It's been a busy several weeks at work. One of the things I do is write the detailed instructions of what we do when we install or retire any gas main in our system. This involves checking to make sure that the designed work orders don't have any nasty unforeseen consequences, and making sure that we maintain the integrity of the existing system while the work is being done.
When I started at the company, about seven tears ago, we replaced twenty miles of gas main a year. Now it's about forty. And yes, that's some of the reason tour gas bill is higher. Of those forty, about 25 miles are in areas that I am responsible for, including the entire town of Riverside.
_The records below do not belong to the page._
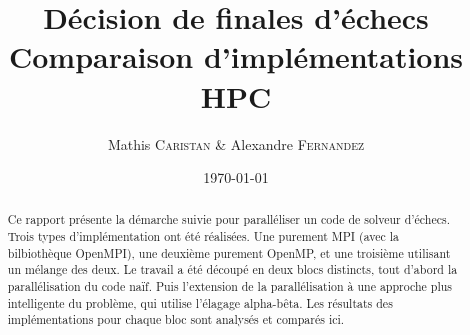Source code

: \documentclass[12pt]{article}
\title{Décision de finales d'échecs\\ Comparaison d'implémentations \\ HPC} %
\author{Mathis \textsc{Caristan} \& Alexandre \textsc{Fernandez}} %
\date{\today} %
\begin{document}
\maketitle %

\begin{abstract}
    Ce rapport présente la démarche suivie pour paralléliser un code de solveur d'échecs.
    Trois types d'implémentation ont été réalisées.
    Une purement MPI (avec la bilbiothèque OpenMPI), une deuxième purement OpenMP,
    et une troisième utilisant un mélange des deux.
    Le travail a été découpé en deux blocs distincts, tout d'abord la parallélisation
    du code \og naïf\fg. Puis l'extension de la parallélisation à une approche plus
    intelligente du problème, qui utilise \og l'élagage alpha-bêta\fg.
    Les résultats des implémentations pour chaque bloc sont analysés et comparés ici.
\end{abstract}

\end{document}
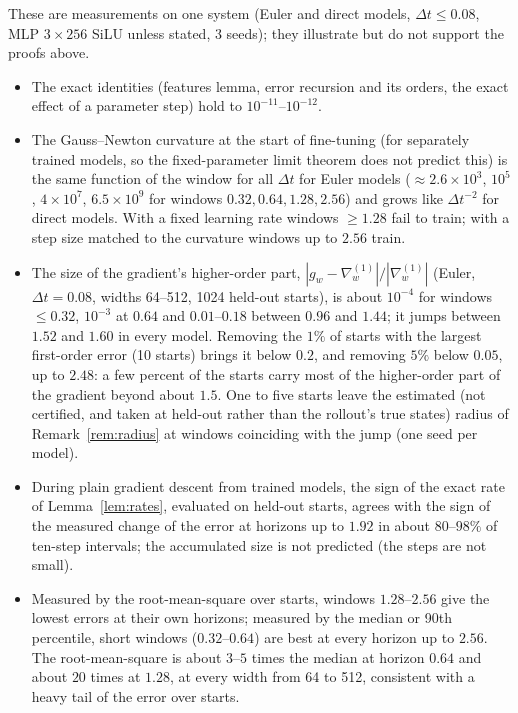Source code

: \documentclass[11pt]{article}
\theoremstyle{definition}
\theoremstyle{remark}
\newcommand{\dt}{\Delta t}
\begin{document}
These are measurements on one system (Euler and direct models, $\dt\le0.08$, MLP $3\times256$ SiLU unless stated, 3 seeds); they illustrate but do not support the proofs above.
\begin{itemize}
\item The exact identities (features lemma, error recursion and its orders, the exact effect of a parameter step) hold to $10^{-11}$--$10^{-12}$.
\item The Gauss--Newton curvature at the start of fine-tuning (for separately trained models, so the fixed-parameter limit theorem does not predict this) is the same function of the window for all $\dt$ for Euler models ($\approx2.6\times10^3$, $10^5$, $4\times10^7$, $6.5\times10^9$ for windows $0.32,0.64,1.28,2.56$) and grows like $\dt^{-2}$ for direct models. With a fixed learning rate windows $\ge1.28$ fail to train; with a step size matched to the curvature windows up to $2.56$ train.
\item The size of the gradient's higher-order part, $|g_w-\nabla^{(1)}_w|/|\nabla^{(1)}_w|$ (Euler, $\dt=0.08$, widths 64--512, 1024 held-out starts), is about $10^{-4}$ for windows $\le0.32$, $10^{-3}$ at $0.64$ and $0.01$--$0.18$ between $0.96$ and $1.44$; it jumps between $1.52$ and $1.60$ in every model.
Removing the $1\%$ of starts with the largest first-order error (10 starts) brings it below $0.2$, and removing $5\%$ below $0.05$, up to $2.48$: a few percent of the starts carry most of the higher-order part of the gradient beyond about $1.5$.
One to five starts leave the estimated (not certified, and taken at held-out rather than the rollout's true states) radius of Remark~\ref{rem:radius} at windows coinciding with the jump (one seed per model).
\item During plain gradient descent from trained models, the sign of the exact rate of Lemma~\ref{lem:rates}, evaluated on held-out starts, agrees with the sign of the measured change of the error at horizons up to $1.92$ in about $80$--$98\%$ of ten-step intervals; the accumulated size is not predicted (the steps are not small).
\item Measured by the root-mean-square over starts, windows $1.28$--$2.56$ give the lowest errors at their own horizons; measured by the median or 90th percentile, short windows ($0.32$--$0.64$) are best at every horizon up to $2.56$. The root-mean-square is about $3$--$5$ times the median at horizon $0.64$ and about $20$ times at $1.28$, at every width from 64 to 512, consistent with a heavy tail of the error over starts.
\end{itemize}
\end{document}
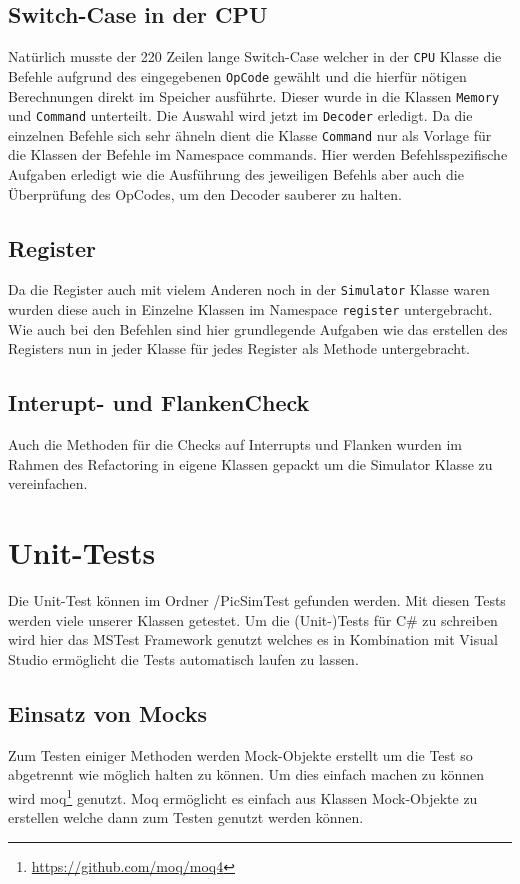 \documentclass[12pt,a4paper,titlepage,ngerman,pdftex]{report}
\begin{document}
    \subsection{Switch-Case in der CPU}
    Natürlich musste der 220 Zeilen lange Switch-Case welcher in der \verb|CPU| Klasse die Befehle aufgrund des eingegebenen \verb|OpCode| 
    gewählt und die hierfür nötigen Berechnungen direkt im Speicher ausführte.
    Dieser wurde in die Klassen \verb|Memory| und \verb|Command| unterteilt. Die Auswahl wird jetzt im \verb|Decoder| erledigt.
    Da die einzelnen Befehle sich sehr ähneln dient die Klasse \verb|Command| nur als Vorlage für die Klassen der Befehle im Namespace commands.
    Hier werden Befehlsspezifische Aufgaben erledigt wie die Ausführung des jeweiligen Befehls aber auch die Überprüfung des OpCodes, um den Decoder sauberer zu halten.
    \subsection{Register}
    Da die Register auch mit vielem Anderen noch in der \verb|Simulator| Klasse  waren wurden diese auch in Einzelne Klassen im Namespace \verb|register| untergebracht. 
    Wie auch bei den Befehlen sind hier grundlegende Aufgaben wie das erstellen des Registers nun in jeder Klasse für jedes Register als Methode untergebracht.
    \subsection{Interupt- und FlankenCheck}
   Auch die Methoden für die Checks auf Interrupts und Flanken wurden im Rahmen des Refactoring in eigene Klassen gepackt um die Simulator Klasse zu vereinfachen.
   
   
   \section{Unit-Tests}
    Die Unit-Test können im Ordner /PicSimTest gefunden werden. 
	Mit diesen Tests werden viele unserer Klassen getestet.
	Um die (Unit-)Tests für C\# zu schreiben wird hier das MSTest Framework genutzt welches es in Kombination mit Visual Studio ermöglicht die Tests automatisch laufen zu lassen.

    \subsection{Einsatz von Mocks}
    Zum Testen einiger Methoden werden Mock-Objekte erstellt um die Test so abgetrennt wie möglich halten zu können.
	Um dies einfach machen zu können wird moq\footnote{\url{https://github.com/moq/moq4}} genutzt.
	Moq ermöglicht es einfach aus Klassen Mock-Objekte zu erstellen welche dann zum Testen genutzt werden können.
	
\end{document}

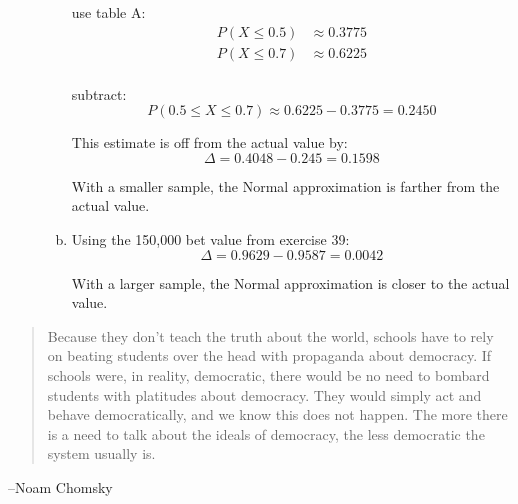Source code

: \documentclass[letterpaper, landscape]{exam}
\begin{document}
\begin{description}
\begin{enumerate}[(a)]
            use table A:\@
            \begin{align*}
              P(X \leq 0.5) & \approx 0.3775 \\
              P(X \leq 0.7) & \approx 0.6225 \\
            \end{align*}

            subtract:
            \[
              P(0.5 \leq X \leq 0.7) \approx 0.6225 - 0.3775 = 0.2450
            \]

            This estimate is off from the actual value by:
            \[
              \Delta = 0.4048 - 0.245 = \boxed{ 0.1598 }
            \]

            With a smaller sample, the Normal approximation is farther from the
            actual value.
            
          \item Using the 150,000 bet value from exercise 39:
            \[
              \Delta = 0.9629 - 0.9587 = \boxed{ 0.0042 }
            \]

            With a larger sample, the Normal approximation is closer to the
            actual value.

        \end{enumerate}
  \end{description}

  \else
    \vspace{10 cm}
    \begin{quote}
      \begin{em}
        Because they don't teach the truth about the world, schools have to rely on
        beating students over the head with propaganda about democracy. If schools were,
        in reality, democratic, there would be no need to bombard students with
        platitudes about democracy. They would simply act and behave democratically, and
        we know this does not happen. The more there is a need to talk about the ideals
        of democracy, the less democratic the system usually is.
      \end{em}
    \end{quote}
    \hspace{1 cm} --Noam Chomsky
  \fi
\end{document}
Riverside was designed by Frederic Olmsted, and he apparently did not believe in a grid layout for urban planning. That made for a fun summer, both on finding my way around town, and not inadvertently retiring any gas main that wasn't ready to be retired. On one Monday, I had two incidents that you really weren't supposed to see once in a year, and that was before a contractor working for us accidentally cut a 2" sixty psi plastic gas main in half.
But the last of the hundred year old gas main we were replacing in Riverside was retired without incident on Monday. I have two more jobs to finish with in the next week, and then I'll actually be able to concentrate on some of the background work of my job again. And hopefully take a little vacation. The picture shows a couple of the guys that report to me, along with a gauge showing zero, after we retired the last of the low pressure main in Riverside.